** Opening SUPPLIED DATA block **

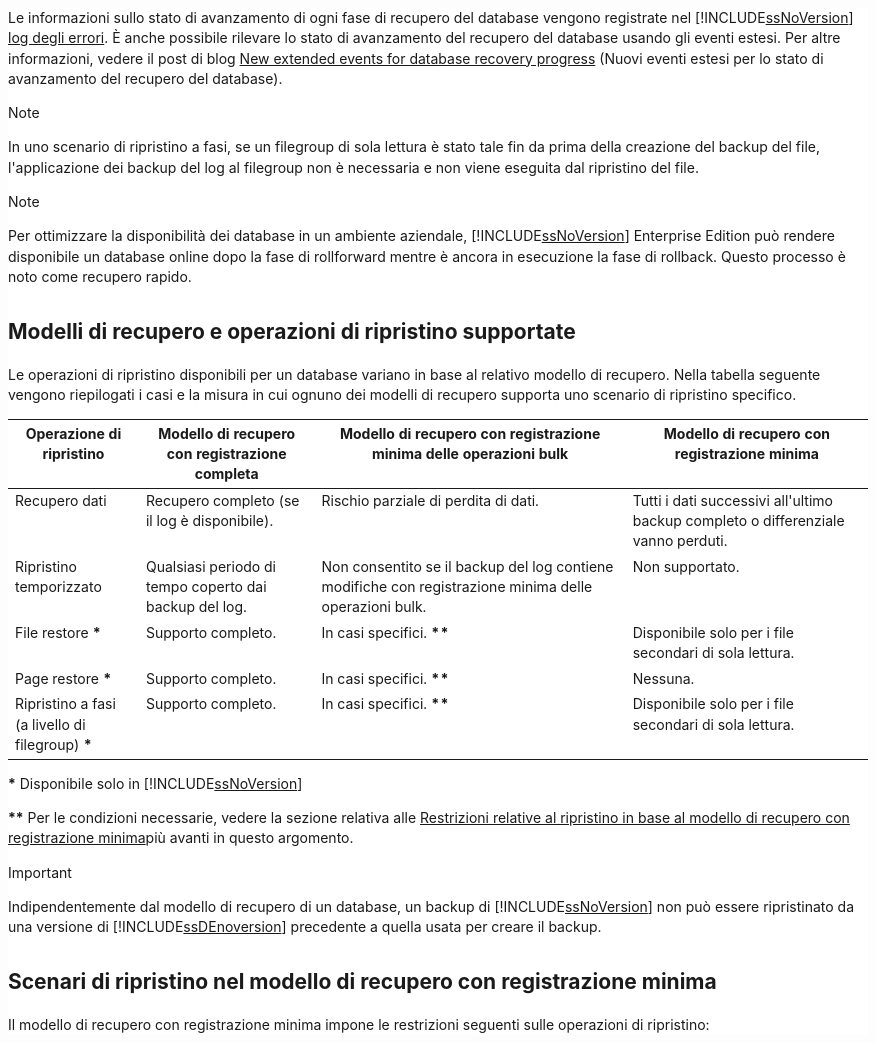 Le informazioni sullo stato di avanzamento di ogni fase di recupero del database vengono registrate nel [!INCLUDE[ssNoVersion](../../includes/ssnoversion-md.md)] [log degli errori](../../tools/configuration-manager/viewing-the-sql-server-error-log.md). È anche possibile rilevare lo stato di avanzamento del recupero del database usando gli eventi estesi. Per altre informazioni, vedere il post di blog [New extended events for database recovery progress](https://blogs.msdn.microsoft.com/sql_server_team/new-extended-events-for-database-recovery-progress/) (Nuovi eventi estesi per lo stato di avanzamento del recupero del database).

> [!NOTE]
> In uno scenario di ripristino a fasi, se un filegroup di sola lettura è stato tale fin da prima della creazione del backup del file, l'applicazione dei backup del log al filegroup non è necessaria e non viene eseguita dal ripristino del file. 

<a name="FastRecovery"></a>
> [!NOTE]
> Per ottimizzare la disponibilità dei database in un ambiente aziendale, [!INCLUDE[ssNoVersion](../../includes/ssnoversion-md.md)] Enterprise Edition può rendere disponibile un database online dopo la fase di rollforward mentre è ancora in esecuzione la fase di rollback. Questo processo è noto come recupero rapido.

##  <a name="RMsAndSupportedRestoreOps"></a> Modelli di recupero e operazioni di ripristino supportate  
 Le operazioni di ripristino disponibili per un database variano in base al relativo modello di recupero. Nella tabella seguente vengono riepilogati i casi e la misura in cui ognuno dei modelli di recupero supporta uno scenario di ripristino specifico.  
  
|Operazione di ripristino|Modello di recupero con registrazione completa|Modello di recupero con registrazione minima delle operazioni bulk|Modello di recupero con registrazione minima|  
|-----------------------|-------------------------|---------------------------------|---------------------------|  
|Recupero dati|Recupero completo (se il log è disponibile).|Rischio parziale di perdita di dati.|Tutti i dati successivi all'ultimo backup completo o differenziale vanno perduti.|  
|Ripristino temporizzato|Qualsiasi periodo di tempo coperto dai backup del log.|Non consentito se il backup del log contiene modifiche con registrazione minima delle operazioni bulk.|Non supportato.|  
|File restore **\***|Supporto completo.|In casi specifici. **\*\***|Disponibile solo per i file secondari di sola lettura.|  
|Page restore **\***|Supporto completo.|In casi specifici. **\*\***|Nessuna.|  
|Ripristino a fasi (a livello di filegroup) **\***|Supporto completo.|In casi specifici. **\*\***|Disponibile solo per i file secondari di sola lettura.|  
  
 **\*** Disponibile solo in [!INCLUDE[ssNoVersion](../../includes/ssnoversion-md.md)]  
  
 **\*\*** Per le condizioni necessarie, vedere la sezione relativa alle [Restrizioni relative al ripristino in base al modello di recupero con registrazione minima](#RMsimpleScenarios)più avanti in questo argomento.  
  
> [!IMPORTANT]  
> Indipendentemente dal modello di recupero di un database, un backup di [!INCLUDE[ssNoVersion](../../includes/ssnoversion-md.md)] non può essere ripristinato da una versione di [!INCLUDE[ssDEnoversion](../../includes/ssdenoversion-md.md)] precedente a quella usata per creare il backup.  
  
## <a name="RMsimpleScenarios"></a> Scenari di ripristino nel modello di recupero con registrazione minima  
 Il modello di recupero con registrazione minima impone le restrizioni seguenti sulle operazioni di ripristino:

** Closing SUPPLIED DATA block **
** Opening SUPPLIED DATA block **

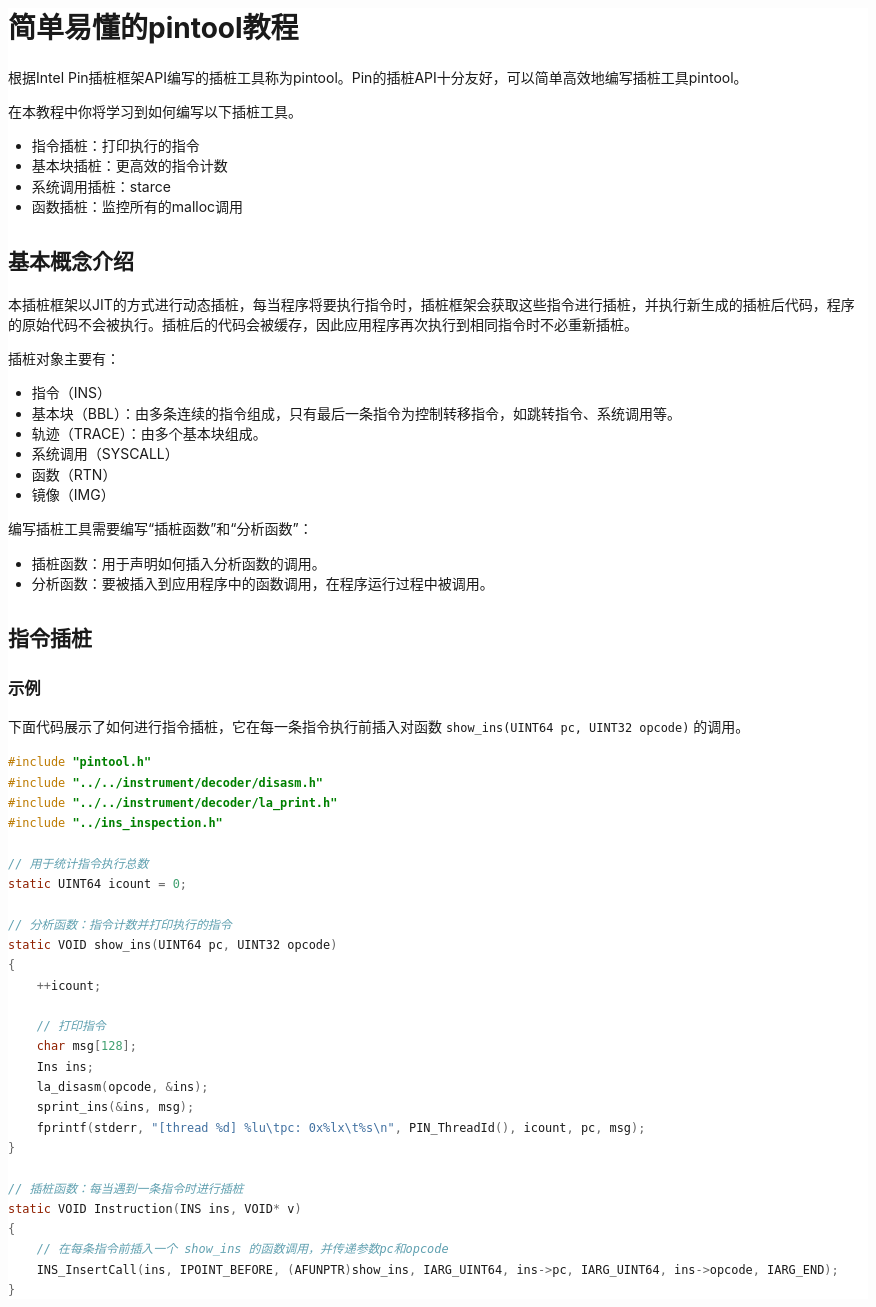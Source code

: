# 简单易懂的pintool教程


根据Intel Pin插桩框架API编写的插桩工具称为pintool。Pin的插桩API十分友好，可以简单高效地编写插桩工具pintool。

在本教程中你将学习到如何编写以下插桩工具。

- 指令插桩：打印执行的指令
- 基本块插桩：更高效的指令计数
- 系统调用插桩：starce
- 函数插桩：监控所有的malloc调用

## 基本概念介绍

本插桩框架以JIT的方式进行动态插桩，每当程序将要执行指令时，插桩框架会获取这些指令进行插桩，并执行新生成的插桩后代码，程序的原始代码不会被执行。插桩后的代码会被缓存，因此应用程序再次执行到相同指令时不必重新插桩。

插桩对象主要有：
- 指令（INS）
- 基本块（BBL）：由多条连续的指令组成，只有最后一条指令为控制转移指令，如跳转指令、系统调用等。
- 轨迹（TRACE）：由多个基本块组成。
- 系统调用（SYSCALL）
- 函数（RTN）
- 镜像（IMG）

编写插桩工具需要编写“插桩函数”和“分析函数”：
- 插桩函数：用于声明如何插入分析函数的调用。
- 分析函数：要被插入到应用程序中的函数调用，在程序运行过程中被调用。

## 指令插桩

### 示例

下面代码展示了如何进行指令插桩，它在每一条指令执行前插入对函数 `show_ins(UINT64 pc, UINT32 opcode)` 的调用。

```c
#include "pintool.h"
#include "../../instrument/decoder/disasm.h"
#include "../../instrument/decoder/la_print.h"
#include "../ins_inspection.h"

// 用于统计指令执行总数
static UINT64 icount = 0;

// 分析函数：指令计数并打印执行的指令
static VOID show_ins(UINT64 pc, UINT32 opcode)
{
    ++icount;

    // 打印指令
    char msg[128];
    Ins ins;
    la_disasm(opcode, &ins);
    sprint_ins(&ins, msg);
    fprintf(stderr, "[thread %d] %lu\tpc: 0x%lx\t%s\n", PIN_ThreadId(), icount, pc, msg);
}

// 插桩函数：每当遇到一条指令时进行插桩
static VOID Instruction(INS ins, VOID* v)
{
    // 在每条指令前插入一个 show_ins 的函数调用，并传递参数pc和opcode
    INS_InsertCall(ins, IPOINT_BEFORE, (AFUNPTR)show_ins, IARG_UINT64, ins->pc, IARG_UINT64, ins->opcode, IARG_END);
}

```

** Closing SUPPLIED DATA block **
** Opening SUPPLIED DATA block **

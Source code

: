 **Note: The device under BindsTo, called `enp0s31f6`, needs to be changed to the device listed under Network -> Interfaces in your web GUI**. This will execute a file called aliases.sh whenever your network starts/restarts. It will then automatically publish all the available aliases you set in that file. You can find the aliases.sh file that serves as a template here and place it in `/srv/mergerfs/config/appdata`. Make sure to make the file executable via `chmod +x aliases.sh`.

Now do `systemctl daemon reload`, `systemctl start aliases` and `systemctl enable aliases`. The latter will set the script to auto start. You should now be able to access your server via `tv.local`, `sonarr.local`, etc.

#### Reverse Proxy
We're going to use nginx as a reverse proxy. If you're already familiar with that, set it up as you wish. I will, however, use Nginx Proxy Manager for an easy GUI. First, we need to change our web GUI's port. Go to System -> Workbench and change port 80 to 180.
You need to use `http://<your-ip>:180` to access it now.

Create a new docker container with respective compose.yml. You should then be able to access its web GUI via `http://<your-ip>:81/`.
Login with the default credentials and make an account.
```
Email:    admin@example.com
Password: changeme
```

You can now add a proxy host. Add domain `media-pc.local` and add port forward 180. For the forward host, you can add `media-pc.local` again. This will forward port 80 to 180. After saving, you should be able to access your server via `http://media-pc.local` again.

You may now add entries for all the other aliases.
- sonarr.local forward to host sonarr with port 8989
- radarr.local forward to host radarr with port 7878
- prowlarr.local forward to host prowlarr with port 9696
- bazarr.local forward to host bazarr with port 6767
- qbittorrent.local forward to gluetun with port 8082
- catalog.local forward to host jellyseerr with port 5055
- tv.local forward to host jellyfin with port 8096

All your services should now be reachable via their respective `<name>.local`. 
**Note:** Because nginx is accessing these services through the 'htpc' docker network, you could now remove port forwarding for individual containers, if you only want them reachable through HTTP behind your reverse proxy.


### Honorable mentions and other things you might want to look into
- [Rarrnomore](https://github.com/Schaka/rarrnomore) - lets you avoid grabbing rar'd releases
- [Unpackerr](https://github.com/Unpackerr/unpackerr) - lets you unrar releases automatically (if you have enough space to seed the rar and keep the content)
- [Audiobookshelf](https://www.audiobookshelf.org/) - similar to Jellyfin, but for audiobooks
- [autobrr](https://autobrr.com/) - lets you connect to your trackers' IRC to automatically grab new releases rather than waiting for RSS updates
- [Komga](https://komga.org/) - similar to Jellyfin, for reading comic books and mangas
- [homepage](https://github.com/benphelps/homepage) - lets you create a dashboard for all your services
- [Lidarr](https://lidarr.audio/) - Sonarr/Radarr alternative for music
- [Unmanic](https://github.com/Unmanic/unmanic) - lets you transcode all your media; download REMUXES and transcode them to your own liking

** Closing SUPPLIED DATA block **

Your answer should consist of the lines above that hold the word "want", copied exactly.

**Note:** Because nginx is accessing these services through the 'htpc' docker network, you could now remove port forwarding for individual containers, if you only want them reachable through HTTP behind your reverse proxy.
### Honorable mentions and other things you might want to look into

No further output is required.